[Saved data entries]

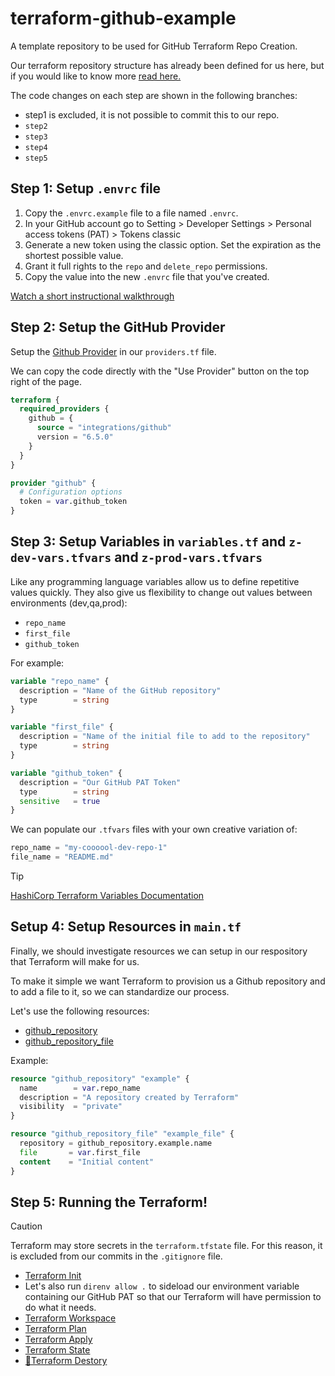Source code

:# terraform-github-example
A template repository to be used for GitHub Terraform Repo Creation.

Our terraform repository structure has already been defined for us here, but if you would like to know more [read here.](FILES-EXPLAINED.md)

The code changes on each step are shown in the following branches: 
- step1 is excluded, it is not possible to commit this to our repo.
- `step2`
- `step3`
- `step4`
- `step5`

## Step 1: Setup `.envrc` file 

1. Copy the `.envrc.example` file to a file named `.envrc`. 
2. In your GitHub account go to Setting > Developer Settings > Personal access tokens (PAT) > Tokens classic
3. Generate a new token using the classic option. Set the expiration as the shortest possible value.
4. Grant it full rights to the `repo` and `delete_repo` permissions. 
5. Copy the value into the new `.envrc` file that you've created. 

[Watch a short instructional walkthrough](./GitHubPAT.gif)

## Step 2: Setup the GitHub Provider

Setup the [Github Provider](https://registry.terraform.io/providers/integrations/github/latest/docs) in our `providers.tf` file. 

We can copy the code directly with the "Use Provider" button on the top right of the page. 

```terraform
terraform {
  required_providers {
    github = {
      source = "integrations/github"
      version = "6.5.0"
    }
  }
}

provider "github" {
  # Configuration options
  token = var.github_token
}
```

## Step 3: Setup Variables in `variables.tf` and `z-dev-vars.tfvars` and `z-prod-vars.tfvars` 

Like any programming language variables allow us to define repetitive values quickly. They also give us flexibility to change out values between environments (dev,qa,prod):

- `repo_name`
- `first_file`  
- `github_token` 

For example: 

```terraform variables.tf
variable "repo_name" {
  description = "Name of the GitHub repository"
  type        = string
}

variable "first_file" {
  description = "Name of the initial file to add to the repository"
  type        = string
}

variable "github_token" {
  description = "Our GitHub PAT Token"
  type        = string
  sensitive   = true
}
```

We can populate our `.tfvars` files with your own creative variation of: 
```terraform .tfvars
repo_name = "my-coooool-dev-repo-1"
file_name = "README.md"
```

>[!TIP]
[HashiCorp Terraform Variables Documentation](https://developer.hashicorp.com/terraform/language/values/variables)

## Setup 4: Setup Resources in `main.tf`  

Finally, we should investigate resources we can setup in our respository that Terraform will make for us. 

To make it simple we want Terraform to provision us a Github repository and to add a file to it, so we can standardize our process. 

Let's use the following resources: 

- [github_repository](https://registry.terraform.io/providers/integrations/github/latest/docs/resources/repository)
- [github_repository_file](https://registry.terraform.io/providers/integrations/github/latest/docs/resources/repository_file)

Example: 
```terraform
resource "github_repository" "example" {
  name        = var.repo_name
  description = "A repository created by Terraform"
  visibility  = "private"
}

resource "github_repository_file" "example_file" {
  repository = github_repository.example.name
  file       = var.first_file
  content    = "Initial content"
}
```

## Step 5: Running the Terraform! 
> [!CAUTION] 
> Terraform may store secrets in the `terraform.tfstate` file. For this reason, it is excluded from our commits in the `.gitignore` file. 

- [Terraform Init](https://developer.hashicorp.com/terraform/cli/commands/init)
- Let's also run `direnv allow .` to sideload our environment variable containing our GitHub PAT so that our Terraform will have permission to do what it needs. 
- [Terraform Workspace](https://developer.hashicorp.com/terraform/cli/commands/workspace)
- [Terraform Plan](https://developer.hashicorp.com/terraform/cli/commands/plan)
- [Terraform Apply](https://developer.hashicorp.com/terraform/cli/commands/apply)
- [Terraform State](https://developer.hashicorp.com/terraform/cli/commands/state)
- [🌋Terraform Destory](https://developer.hashicorp.com/terraform/cli/commands/destory)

TASK TO COMPLETE:
Retype every record above word for word, leaving out any pictures.

EXERCISE RESPONSE:
Source code

:# terraform-github-example
A template repository to be used for GitHub Terraform Repo Creation.

Our terraform repository structure has already been defined for us here, but if you would like to know more [read here.](FILES-EXPLAINED.md)

The code changes on each step are shown in the following branches: 
- step1 is excluded, it is not possible to commit this to our repo.
- `step2`
- `step3`
- `step4`
- `step5`

## Step 1: Setup `.envrc` file 

1. Copy the `.envrc.example` file to a file named `.envrc`. 
2. In your GitHub account go to Setting > Developer Settings > Personal access tokens (PAT) > Tokens classic
3. Generate a new token using the classic option. Set the expiration as the shortest possible value.
4. Grant it full rights to the `repo` and `delete_repo` permissions. 
5. Copy the value into the new `.envrc` file that you've created. 

[Watch a short instructional walkthrough](./GitHubPAT.gif)

## Step 2: Setup the GitHub Provider

Setup the [Github Provider](https://registry.terraform.io/providers/integrations/github/latest/docs) in our `providers.tf` file. 

We can copy the code directly with the "Use Provider" button on the top right of the page. 

```terraform
terraform {
  required_providers {
    github = {
      source = "integrations/github"
      version = "6.5.0"
    }
  }
}

provider "github" {
  # Configuration options
  token = var.github_token
}
```

## Step 3: Setup Variables in `variables.tf` and `z-dev-vars.tfvars` and `z-prod-vars.tfvars` 

Like any programming language variables allow us to define repetitive values quickly. They also give us flexibility to change out values between environments (dev,qa,prod):

- `repo_name`
- `first_file`  
- `github_token` 

For example: 

```terraform variables.tf
variable "repo_name" {
  description = "Name of the GitHub repository"
  type        = string
}

variable "first_file" {
  description = "Name of the initial file to add to the repository"
  type        = string
}

variable "github_token" {
  description = "Our GitHub PAT Token"
  type        = string
  sensitive   = true
}
```

We can populate our `.tfvars` files with your own creative variation of: 
```terraform .tfvars
repo_name = "my-coooool-dev-repo-1"
file_name = "README.md"
```

>[!TIP]
[HashiCorp Terraform Variables Documentation](https://developer.hashicorp.com/terraform/language/values/variables)

## Setup 4: Setup Resources in `main.tf`  

Finally, we should investigate resources we can setup in our respository that Terraform will make for us. 

To make it simple we want Terraform to provision us a Github repository and to add a file to it, so we can standardize our process. 

Let's use the following resources: 

- [github_repository](https://registry.terraform.io/providers/integrations/github/latest/docs/resources/repository)
- [github_repository_file](https://registry.terraform.io/providers/integrations/github/latest/docs/resources/repository_file)

Example: 
```terraform
resource "github_repository" "example" {
  name        = var.repo_name
  description = "A repository created by Terraform"
  visibility  = "private"
}

resource "github_repository_file" "example_file" {
  repository = github_repository.example.name
  file       = var.first_file
  content    = "Initial content"
}
```

## Step 5: Running the Terraform! 
> [!CAUTION] 
> Terraform may store secrets in the `terraform.tfstate` file. For this reason, it is excluded from our commits in the `.gitignore` file. 

- [Terraform Init](https://developer.hashicorp.com/terraform/cli/commands/init)
- Let's also run `direnv allow .` to sideload our environment variable containing our GitHub PAT so that our Terraform will have permission to do what it needs. 
- [Terraform Workspace](https://developer.hashicorp.com/terraform/cli/commands/workspace)
- [Terraform Plan](https://developer.hashicorp.com/terraform/cli/commands/plan)
- [Terraform Apply](https://developer.hashicorp.com/terraform/cli/commands/apply)
- [Terraform State](https://developer.hashicorp.com/terraform/cli/commands/state)
- [🌋Terraform Destory](https://developer.hashicorp.com/terraform/cli/commands/destory)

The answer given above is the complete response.